[Opening Material supplied section]

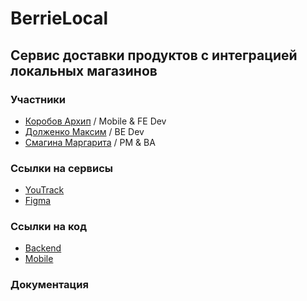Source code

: # BerrieLocal
## Сервис доставки продуктов с интеграцией локальных магазинов
### Участники
* [Коробов Архип](https://github.com/equescodebelike) / Mobile & FE Dev
* [Долженко Максим](https://github.com/mADoTM) / BE Dev
* [Смагина Маргарита](https://github.com/SifySM) / PM & BA
### Ссылки на сервисы
* [YouTrack](https://berrielocal.youtrack.cloud/agiles/159-7)
* [Figma](https://www.figma.com/file/bWyu009B7I6ybe1Vp1IKqp/berrielLocal?type=design&node-id=0%3A1&mode=design&t=pZkDtN9Wmr1uXqqF-1)
### Ссылки на код
* [Backend](https://github.com/berrielocal/backend)
* [Mobile](https://github.com/berrielocal/mobile)
### Документация
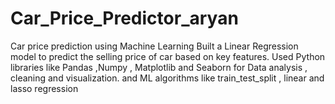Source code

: # Car_Price_Predictor_aryan
Car price prediction using Machine Learning Built a Linear Regression model to predict the selling price of car based on key features. Used Python libraries like Pandas ,Numpy , Matplotlib and Seaborn for Data analysis , cleaning and visualization. and ML algorithms like train_test_split , linear and lasso regression
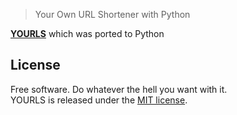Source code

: > Your Own URL Shortener with Python

**[YOURLS](https://github.com/YOURLS/YOURLS)** which was ported to Python 

## License

Free software. Do whatever the hell you want with it.  
YOURLS is released under the [MIT license](LICENSE).
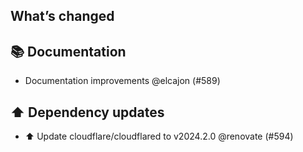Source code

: ## What’s changed
## 📚 Documentation

- Documentation improvements @elcajon (#589)

## ⬆️ Dependency updates

- ⬆️ Update cloudflare/cloudflared to v2024.2.0 @renovate (#594)
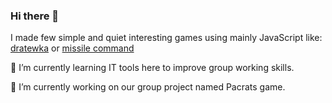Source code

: ### Hi there 👋

I made few simple and quiet interesting games using mainly JavaScript like: [dratewka](https://github.com/Mrozu888/dratewka) or [missile command](https://github.com/Mrozu888/missile_command)

🌱 I’m currently learning IT tools here to improve group working skills.

🔭 I’m currently working on our group project named Pacrats game.
<!--
**Mrozu888/Mrozu888** is a ✨ _special_ ✨ repository because its `README.md` (this file) appears on your GitHub profile.

Here are some ideas to get you started:

- 🔭 I’m currently working on ...
- 🌱 I’m currently learning ...
- 👯 I’m looking to collaborate on ...
- 🤔 I’m looking for help with ...
- 💬 Ask me about ...
- 📫 How to reach me: ...
- 😄 Pronouns: ...
- ⚡ Fun fact: ...
-->

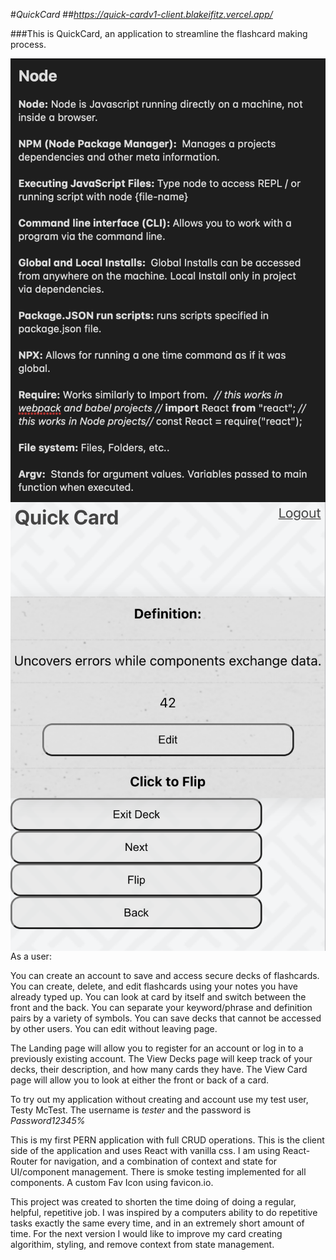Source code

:#_QuickCard_
 ##*https://quick-cardv1-client.blakeifitz.vercel.app/*

###This is QuickCard, an application to streamline the flashcard making process.

<img align="left" src="screenshots\notes.png" />
<img align="left" src="screenshots\card.png" />

As a user:

You can create an account to save and access secure decks of flashcards.
You can create, delete, and edit flashcards using your notes you have already typed up.
You can look at card by itself and switch between the front and the back.
You can separate your keyword/phrase and definition pairs by a variety of symbols.
You can save decks that cannot be accessed by other users.
You can edit without leaving page.

The Landing page will allow you to register for an account or log in to a previously existing account.
The View Decks page will keep track of your decks, their description, and how many cards they have.
The View Card page will allow you to look at either the front or back of a card.

To try out my application without creating and account use my test user, Testy McTest.
The username is _tester_ and the password is _Password12345%_


This is my first PERN application with full CRUD operations. This is the client side of the application and uses React with vanilla css. I am using React-Router for navigation, and a combination of context and state for UI/component management. There is smoke testing implemented for all components. A custom Fav Icon using favicon.io.


This project was created to shorten the time doing of doing a regular, helpful, repetitive job. I was inspired by a computers ability to do repetitive tasks exactly the same every time, and in an extremely short amount of time. For the next version I would like to improve my card creating algorithim, styling, and remove context from state management.
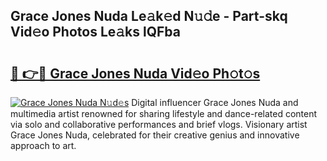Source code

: ## Grace Jones Nuda Le𝚊k𝚎d N𝚞𝚍e - Part-skq Vid𝚎o Photos Le𝚊ks lQFba

# <h2><a href="http://fbg5h5e.evod.top/?m=Grace+Jones+Nuda">🔗 👉🔴 Grace Jones Nuda Vid𝚎o Ph𝚘t𝚘s</a></h2>

[![Grace Jones Nuda N𝚞d𝚎s](https://i.imgur.com/8V9OHl7.gif)](http://fbg5h5e.evod.top/?m=Grace+Jones+Nuda)
Digital influencer Grace Jones Nuda and multimedia artist renowned for sharing lifestyle and dance-related content via solo and collaborative performances and brief vlogs. Visionary artist Grace Jones Nuda, celebrated for their creative genius and innovative approach to art. 
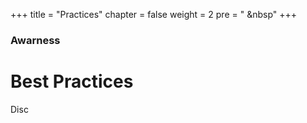 +++
title = "Practices"
chapter = false
weight = 2
pre = "<i class='fas fa-hands-wash'></i> &nbsp"
+++

### Awarness

# Best Practices

Disc
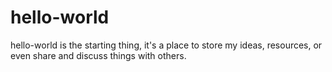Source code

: # hello-world
hello-world is the starting thing, it's a place to store my ideas, resources, or even share and discuss things with others.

[Closing Material supplied section]

▶ _Exercise prompt_
Copy all the entries word for word. Omit any pictures.

▶ _Solution to the exercise_
Source code

: # BerrieLocal
## Сервис доставки продуктов с интеграцией локальных магазинов
### Участники
* [Коробов Архип](https://github.com/equescodebelike) / Mobile & FE Dev
* [Долженко Максим](https://github.com/mADoTM) / BE Dev
* [Смагина Маргарита](https://github.com/SifySM) / PM & BA
### Ссылки на сервисы
* [YouTrack](https://berrielocal.youtrack.cloud/agiles/159-7)
* [Figma](https://www.figma.com/file/bWyu009B7I6ybe1Vp1IKqp/berrielLocal?type=design&node-id=0%3A1&mode=design&t=pZkDtN9Wmr1uXqqF-1)
### Ссылки на код
* [Backend](https://github.com/berrielocal/backend)
* [Mobile](https://github.com/berrielocal/mobile)
### Документация
Source code

: # Car_Price_Predictor_aryan
Car price prediction using Machine Learning Built a Linear Regression model to predict the selling price of car based on key features. Used Python libraries like Pandas ,Numpy , Matplotlib and Seaborn for Data analysis , cleaning and visualization. and ML algorithms like train_test_split , linear and lasso regression
Source code

: > Your Own URL Shortener with Python

**[YOURLS](https://github.com/YOURLS/YOURLS)** which was ported to Python 

## License

Free software. Do whatever the hell you want with it.  
YOURLS is released under the [MIT license](LICENSE).
Source code

: ## What’s changed
## 📚 Documentation

- Documentation improvements @elcajon (#589)

## ⬆️ Dependency updates

- ⬆️ Update cloudflare/cloudflared to v2024.2.0 @renovate (#594)
Source code

: ### Hi there 👋

I made few simple and quiet interesting games using mainly JavaScript like: [dratewka](https://github.com/Mrozu888/dratewka) or [missile command](https://github.com/Mrozu888/missile_command)

🌱 I’m currently learning IT tools here to improve group working skills.

🔭 I’m currently working on our group project named Pacrats game.
<!--
**Mrozu888/Mrozu888** is a ✨ _special_ ✨ repository because its `README.md` (this file) appears on your GitHub profile.

Here are some ideas to get you started:

- 🔭 I’m currently working on ...
- 🌱 I’m currently learning ...
- 👯 I’m looking to collaborate on ...
- 🤔 I’m looking for help with ...
- 💬 Ask me about ...
- 📫 How to reach me: ...
- 😄 Pronouns: ...
- ⚡ Fun fact: ...
-->

Source code

:#_QuickCard_
 ##*https://quick-cardv1-client.blakeifitz.vercel.app/*

###This is QuickCard, an application to streamline the flashcard making process.

<img align="left" src="screenshots\notes.png" />
<img align="left" src="screenshots\card.png" />

As a user:

You can create an account to save and access secure decks of flashcards.
You can create, delete, and edit flashcards using your notes you have already typed up.
You can look at card by itself and switch between the front and the back.
You can separate your keyword/phrase and definition pairs by a variety of symbols.
You can save decks that cannot be accessed by other users.
You can edit without leaving page.

The Landing page will allow you to register for an account or log in to a previously existing account.
The View Decks page will keep track of your decks, their description, and how many cards they have.
The View Card page will allow you to look at either the front or back of a card.

To try out my application without creating and account use my test user, Testy McTest.
The username is _tester_ and the password is _Password12345%_


This is my first PERN application with full CRUD operations. This is the client side of the application and uses React with vanilla css. I am using React-Router for navigation, and a combination of context and state for UI/component management. There is smoke testing implemented for all components. A custom Fav Icon using favicon.io.


This project was created to shorten the time doing of doing a regular, helpful, repetitive job. I was inspired by a computers ability to do repetitive tasks exactly the same every time, and in an extremely short amount of time. For the next version I would like to improve my card creating algorithim, styling, and remove context from state management.
Source code

: ## Grace Jones Nuda Le𝚊k𝚎d N𝚞𝚍e - Part-skq Vid𝚎o Photos Le𝚊ks lQFba

# <h2><a href="http://fbg5h5e.evod.top/?m=Grace+Jones+Nuda">🔗 👉🔴 Grace Jones Nuda Vid𝚎o Ph𝚘t𝚘s</a></h2>

[![Grace Jones Nuda N𝚞d𝚎s](https://i.imgur.com/8V9OHl7.gif)](http://fbg5h5e.evod.top/?m=Grace+Jones+Nuda)
Digital influencer Grace Jones Nuda and multimedia artist renowned for sharing lifestyle and dance-related content via solo and collaborative performances and brief vlogs. Visionary artist Grace Jones Nuda, celebrated for their creative genius and innovative approach to art. 
 +++
title = "Practices"
chapter = false
weight = 2
pre = "<i class='fas fa-hands-wash'></i> &nbsp"
+++

### Awarness

# Best Practices

Disc
Source code

: # hello-world
hello-world is the starting thing, it's a place to store my ideas, resources, or even share and discuss things with others.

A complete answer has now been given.